Output only the lines below from the one containing "### This application" to the one containing "1. User enters", exactly as written, both ends kept.

=== Data to process ===

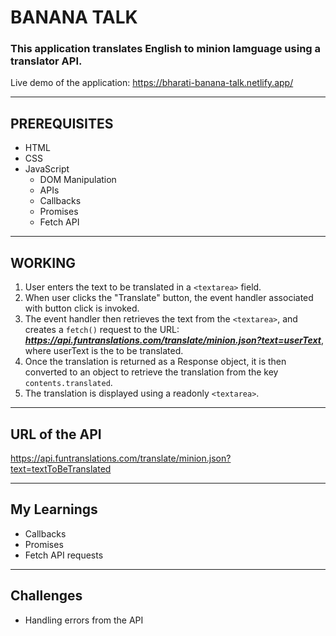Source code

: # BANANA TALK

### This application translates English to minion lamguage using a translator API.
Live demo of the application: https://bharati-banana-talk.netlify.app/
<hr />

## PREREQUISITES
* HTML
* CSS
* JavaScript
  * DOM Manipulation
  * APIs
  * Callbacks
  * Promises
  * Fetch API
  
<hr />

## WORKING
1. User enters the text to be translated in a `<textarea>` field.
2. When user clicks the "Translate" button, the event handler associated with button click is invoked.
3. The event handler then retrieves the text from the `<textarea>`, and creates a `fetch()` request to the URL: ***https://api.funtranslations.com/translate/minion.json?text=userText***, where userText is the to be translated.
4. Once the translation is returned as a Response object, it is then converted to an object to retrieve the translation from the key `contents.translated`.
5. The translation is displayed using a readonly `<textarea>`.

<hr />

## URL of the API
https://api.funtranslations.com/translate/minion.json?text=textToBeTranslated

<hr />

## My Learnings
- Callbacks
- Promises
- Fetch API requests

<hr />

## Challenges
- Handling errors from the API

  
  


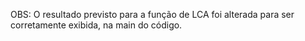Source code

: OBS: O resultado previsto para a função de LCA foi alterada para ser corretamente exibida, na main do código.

===

--- Solved exercise ---
### This application translates English to minion lamguage using a translator API.
Live demo of the application: https://bharati-banana-talk.netlify.app/
<hr />

## PREREQUISITES
* HTML
* CSS
* JavaScript
  * DOM Manipulation
  * APIs
  * Callbacks
  * Promises
  * Fetch API
  
<hr />

## WORKING
1. User enters the text to be translated in a `<textarea>` field.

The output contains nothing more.